5. Bölüm: "Kahverengi Kurdun Kürkündeki Kan Lekeleri

1.1M 38.2K 318K
                                    

Bölüm Şarkıları;
Asha – Lullaby
Murat Yılmazyıldırım – Ben Sana Ölüyorum

5. Bölüm: "Kahverengi Kurdun Kürkündeki Kan Lekeleri

Tadına baktığım tüm kelimeler, zihnimin damağında koyu renk lekeler bırakmıştı. Bu lekeler bir yanık izi mi yoksa doğum lekesi miydi bilmiyordum. Belki de tohumum dünya topraklarına düştüğünden beri ben bu doğum lekesini ruhumda taşıyordum.

Ya da dünya ruhumun eteklerini tıpkı bir mektubun uçlarının yakıldığı gibi yakmıştı.

Ben bir mektup değildim, yakılınca güzel görünmüyordum. Manevi bir değer de kazanmıyordum. Benim ruhumun eteklerindeki yanık izlerini yalnızca ben görebiliyordum. Oysa mektubun kâğıdının uçları, onu okuyacak kişinin görmesi için yakılırdı.

Benim ruhumu okuyan biri olmayacaktı.

Arabanın tavan lambası yanmıyordu, göstergenin cansız ışığı belli belirsiz de olsa içeriyi aydınlatmayı başarmıştı. İçeride sigara, içki ve kaliteli erkek parfümü kokuyordu. İçki kokusunun çok daha baskın olduğu bu ortamda, Kartal'ın teninden yükselen yağmur sonrası toprak kokusunu belli belirsiz soluyabilmek mümkündü. Burnum kokulara duyarlıydı. Gözlerim de ışıklara.

Ve ruhum, bıçak yarası acılara.

Sessizliğin üstüne binen o sakin bekleyiş, sanki arkasında bir bıçak saklayarak sinsice bizi izliyordu.

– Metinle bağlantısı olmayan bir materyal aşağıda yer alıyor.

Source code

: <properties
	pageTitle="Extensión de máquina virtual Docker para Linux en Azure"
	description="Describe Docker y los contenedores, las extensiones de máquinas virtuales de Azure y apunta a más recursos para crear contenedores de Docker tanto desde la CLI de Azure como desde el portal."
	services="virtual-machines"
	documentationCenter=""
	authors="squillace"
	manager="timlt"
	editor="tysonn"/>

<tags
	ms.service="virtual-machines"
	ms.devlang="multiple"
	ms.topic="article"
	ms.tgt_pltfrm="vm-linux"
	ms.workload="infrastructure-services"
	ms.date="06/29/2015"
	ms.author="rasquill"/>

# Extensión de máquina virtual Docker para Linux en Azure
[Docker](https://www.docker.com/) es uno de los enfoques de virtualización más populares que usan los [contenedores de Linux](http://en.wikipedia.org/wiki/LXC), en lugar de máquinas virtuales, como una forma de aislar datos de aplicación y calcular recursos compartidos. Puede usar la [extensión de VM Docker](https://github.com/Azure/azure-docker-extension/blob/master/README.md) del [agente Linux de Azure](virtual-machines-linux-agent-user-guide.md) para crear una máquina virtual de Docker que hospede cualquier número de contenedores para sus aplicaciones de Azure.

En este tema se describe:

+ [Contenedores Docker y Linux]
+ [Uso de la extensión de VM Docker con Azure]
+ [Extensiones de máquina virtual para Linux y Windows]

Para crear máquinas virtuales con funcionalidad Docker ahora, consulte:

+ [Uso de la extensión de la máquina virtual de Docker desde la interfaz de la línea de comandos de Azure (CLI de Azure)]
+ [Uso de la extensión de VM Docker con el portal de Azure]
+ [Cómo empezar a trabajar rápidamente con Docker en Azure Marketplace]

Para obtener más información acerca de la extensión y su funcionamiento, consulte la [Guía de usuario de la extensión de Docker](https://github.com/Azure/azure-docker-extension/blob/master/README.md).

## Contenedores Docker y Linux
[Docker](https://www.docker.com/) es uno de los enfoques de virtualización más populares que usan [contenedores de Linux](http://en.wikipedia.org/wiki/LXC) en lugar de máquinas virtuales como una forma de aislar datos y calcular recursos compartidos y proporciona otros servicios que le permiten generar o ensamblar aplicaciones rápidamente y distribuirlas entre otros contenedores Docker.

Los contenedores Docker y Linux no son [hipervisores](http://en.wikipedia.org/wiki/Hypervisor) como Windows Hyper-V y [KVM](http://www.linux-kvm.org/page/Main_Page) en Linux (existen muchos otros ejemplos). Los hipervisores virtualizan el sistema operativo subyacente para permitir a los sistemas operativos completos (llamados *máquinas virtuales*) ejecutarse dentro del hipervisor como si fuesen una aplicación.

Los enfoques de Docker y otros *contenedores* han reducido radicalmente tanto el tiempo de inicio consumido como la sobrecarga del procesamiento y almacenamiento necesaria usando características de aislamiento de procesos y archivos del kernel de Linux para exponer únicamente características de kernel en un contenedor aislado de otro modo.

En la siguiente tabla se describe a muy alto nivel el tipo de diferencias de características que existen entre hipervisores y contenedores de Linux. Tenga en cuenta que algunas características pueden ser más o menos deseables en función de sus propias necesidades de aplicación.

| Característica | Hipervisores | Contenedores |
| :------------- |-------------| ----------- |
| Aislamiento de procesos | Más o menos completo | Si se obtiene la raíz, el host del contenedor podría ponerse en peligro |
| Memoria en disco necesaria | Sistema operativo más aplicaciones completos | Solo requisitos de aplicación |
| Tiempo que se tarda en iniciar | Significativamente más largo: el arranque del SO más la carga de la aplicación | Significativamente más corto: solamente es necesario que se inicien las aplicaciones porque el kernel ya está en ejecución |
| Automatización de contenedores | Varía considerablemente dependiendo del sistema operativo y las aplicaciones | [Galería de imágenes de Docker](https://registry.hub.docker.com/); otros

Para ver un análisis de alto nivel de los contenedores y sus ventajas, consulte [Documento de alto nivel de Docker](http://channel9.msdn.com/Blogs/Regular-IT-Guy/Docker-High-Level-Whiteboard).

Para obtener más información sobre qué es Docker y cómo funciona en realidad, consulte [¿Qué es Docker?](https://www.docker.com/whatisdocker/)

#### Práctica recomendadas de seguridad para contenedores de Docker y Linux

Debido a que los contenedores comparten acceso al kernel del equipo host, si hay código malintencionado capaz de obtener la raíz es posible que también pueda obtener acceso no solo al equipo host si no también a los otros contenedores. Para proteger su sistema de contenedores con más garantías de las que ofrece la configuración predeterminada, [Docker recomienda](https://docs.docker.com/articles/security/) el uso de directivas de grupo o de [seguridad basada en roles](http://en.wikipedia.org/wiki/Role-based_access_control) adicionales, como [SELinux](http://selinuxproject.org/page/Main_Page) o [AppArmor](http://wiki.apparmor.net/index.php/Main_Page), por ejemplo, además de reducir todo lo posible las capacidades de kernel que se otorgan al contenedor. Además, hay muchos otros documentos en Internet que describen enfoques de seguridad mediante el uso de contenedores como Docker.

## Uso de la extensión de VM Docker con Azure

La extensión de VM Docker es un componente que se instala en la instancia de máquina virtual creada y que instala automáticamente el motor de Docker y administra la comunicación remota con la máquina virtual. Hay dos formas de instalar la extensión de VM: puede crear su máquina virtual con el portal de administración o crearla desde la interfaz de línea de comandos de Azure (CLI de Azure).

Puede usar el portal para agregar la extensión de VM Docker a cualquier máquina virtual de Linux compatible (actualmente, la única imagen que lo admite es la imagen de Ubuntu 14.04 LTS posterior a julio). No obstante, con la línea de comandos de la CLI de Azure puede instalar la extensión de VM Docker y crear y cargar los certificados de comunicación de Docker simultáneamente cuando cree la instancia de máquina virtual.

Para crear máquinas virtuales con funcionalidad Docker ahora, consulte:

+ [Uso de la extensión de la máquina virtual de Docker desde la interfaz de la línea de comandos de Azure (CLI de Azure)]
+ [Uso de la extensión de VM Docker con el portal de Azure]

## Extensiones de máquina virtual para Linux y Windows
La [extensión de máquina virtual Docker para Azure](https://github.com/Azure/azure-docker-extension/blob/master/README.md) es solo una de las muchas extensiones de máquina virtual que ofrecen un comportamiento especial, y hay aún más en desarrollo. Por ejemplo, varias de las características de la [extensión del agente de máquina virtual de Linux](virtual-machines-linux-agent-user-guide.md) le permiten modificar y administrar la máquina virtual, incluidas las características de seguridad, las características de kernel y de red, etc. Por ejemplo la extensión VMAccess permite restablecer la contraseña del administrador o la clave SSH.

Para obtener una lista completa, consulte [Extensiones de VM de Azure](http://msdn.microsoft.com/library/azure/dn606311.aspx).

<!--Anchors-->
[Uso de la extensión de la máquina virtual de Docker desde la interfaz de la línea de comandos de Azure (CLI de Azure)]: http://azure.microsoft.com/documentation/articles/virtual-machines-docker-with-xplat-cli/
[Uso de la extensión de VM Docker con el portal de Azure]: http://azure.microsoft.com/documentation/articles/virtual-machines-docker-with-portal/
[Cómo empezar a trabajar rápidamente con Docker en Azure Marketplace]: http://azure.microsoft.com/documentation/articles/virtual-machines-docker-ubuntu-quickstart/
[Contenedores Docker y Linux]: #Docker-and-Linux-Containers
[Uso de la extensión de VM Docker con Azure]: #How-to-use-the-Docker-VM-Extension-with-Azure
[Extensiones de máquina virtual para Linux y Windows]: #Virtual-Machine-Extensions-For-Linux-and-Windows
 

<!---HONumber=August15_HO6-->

Kim dudaklarını önce aralayacak olursa, arkasında sakladığı bıçağı o dudakları aralanan kişinin sırtına saplayacak gibi tetikteydi.

Konuşmadı, konuşmadım, harfler bir yolunu bulamayınca birbirlerinin üstüne devrilip köşeye yığıldı. Yaşanan sessizlik, ön camdan akıp giden yolu takip eden gözlerimin bal rengindeki iri harelerine oturmuş, dibe doğru çökerek gözbebeğimin siyahını kaplamıştı. Sanki o sessizlik gözbebeğimin etrafında küçük çatlaklar açarak harelerime sızsa, gözlerim tamamen siyaha bulanacak, geceye karışacaktı.

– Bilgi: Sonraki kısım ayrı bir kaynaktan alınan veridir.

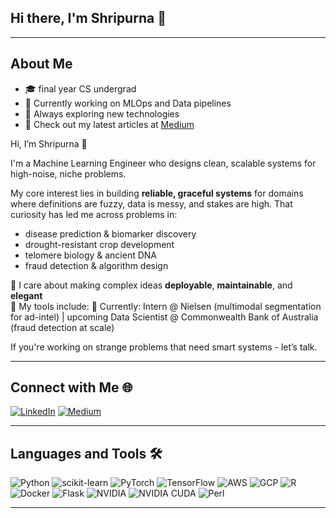 ## Hi there, I'm Shripurna 👋
----

<!--![Profile Views](https://komarev.com/ghpvc/?username=tacocat0200) -->


## About Me

- 🎓 final year CS undergrad 
- 💼 Currently working on MLOps and Data pipelines
- 🌱 Always exploring new technologies
- 📝 Check out my latest articles at [Medium](https://medium.com/@f20200603)

Hi, I’m Shripurna 👋  

I'm a Machine Learning Engineer who designs clean, scalable systems for high-noise, niche problems.

My core interest lies in building **reliable, graceful systems** for domains where definitions are fuzzy, data is messy, and stakes are high. That curiosity has led me across problems in:
- disease prediction & biomarker discovery  
- drought-resistant crop development  
- telomere biology & ancient DNA  
- fraud detection & algorithm design

🔹 I care about making complex ideas **deployable**, **maintainable**, and **elegant**  
🔹 My tools include: 
🔹 Currently: Intern @ Nielsen (multimodal segmentation for ad-intel) | upcoming Data Scientist @ Commonwealth Bank of Australia (fraud detection at scale)  
<!-- Also: Co-authoring a metagenomics paper and contributing to open source-->

If you're working on strange problems that need smart systems - let’s talk.

---

## Connect with Me 🌐

[![LinkedIn](https://img.shields.io/badge/LinkedIn-Connect-blue)](https://www.linkedin.com/in/shripurna-gangopadhyay/)
[![Medium](https://img.shields.io/badge/Medium-Follow-green)](https://medium.com/@f20200603)


---

## Languages and Tools 🛠️

![Python](https://img.shields.io/badge/-Python-3776AB?logo=python&logoColor=white)
![scikit-learn](https://img.shields.io/badge/-scikit--learn-F7931E?logo=scikit-learn&logoColor=white)
![PyTorch](https://img.shields.io/badge/-PyTorch-EE4C2C?logo=pytorch&logoColor=white)
![TensorFlow](https://img.shields.io/badge/-TensorFlow-FF6F00?logo=tensorflow&logoColor=white)
![AWS](https://img.shields.io/badge/-AWS-232F3E?logo=amazon-aws&logoColor=white)
![GCP](https://img.shields.io/badge/-GCP-4285F4?logo=google-cloud&logoColor=white)
![R](https://img.shields.io/badge/-R-276DC3?logo=r&logoColor=white)
![Docker](https://img.shields.io/badge/-Docker-2496ED?logo=docker&logoColor=white)
![Flask](https://img.shields.io/badge/-Flask-000000?logo=flask&logoColor=white)
![NVIDIA](https://img.shields.io/badge/-NVIDIA-76B900?logo=nvidia&logoColor=white)
![NVIDIA CUDA](https://img.shields.io/badge/-NVIDIA%20CUDA-76B900?logo=nvidia&logoColor=white)
![Perl](https://img.shields.io/badge/-Perl-39457E?logo=perl&logoColor=white)


---

<!---## Certifications and Badges 🏅

- [Add emoji and link to your certifications or badges]

---

Feel free to explore my repositories and reach out to connect or collaborate!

Kartal'ın belinde çok taze görünen bir yanık izi vardı. Bunun eski bir iz olmadığını anlamak imkânsız değildi. Bedenimi sarmalayan tüm damarların çekildiğini hissettim. Ona ne olduğunu merak etmiyordum ama yine de öğrenmek istiyordum.

Kartal, gecenin geç bir saatine denk gelen bu zaman diliminde, tamamen boşalmış olan ana caddede, altındaki arabanın arka tekerleklerinin tıpkı bir yarış arabasıymış gibi çığlık atmasına neden olacak cinsten büyük bir hızla ilerliyordu. Parmaklarımı arabanın koltuğunun kenarlarına koyup, koltuğu tırnaklarken, "Yavaşla," diye fısıldayarak sessizliği ikiye ayıran taraf ben oldum. Kalbim deli gibi çarpıyordu, sanki derisi soyulacak ve çırılçıplak kalacaktı.

Kartal cevap vermedi.

Bağırıp çağırmak, direksiyona doğru uzanmak ve gerekirse onun direksiyon hâkimiyetini kaybettirip bir kazaya sebep olmak istiyordum. Çünkü arabanın hızlı hareketi, zihnimdeki o camdan vitrinin büyük bir hızla sarsılmasına, vitrinin içindeki tüm cam bardakların sarsılmanın etkisiyle devrilip yere düşmesine neden oluyordu. Yere düşen her bardak, parçalanırken sanki çığlık atıyordu.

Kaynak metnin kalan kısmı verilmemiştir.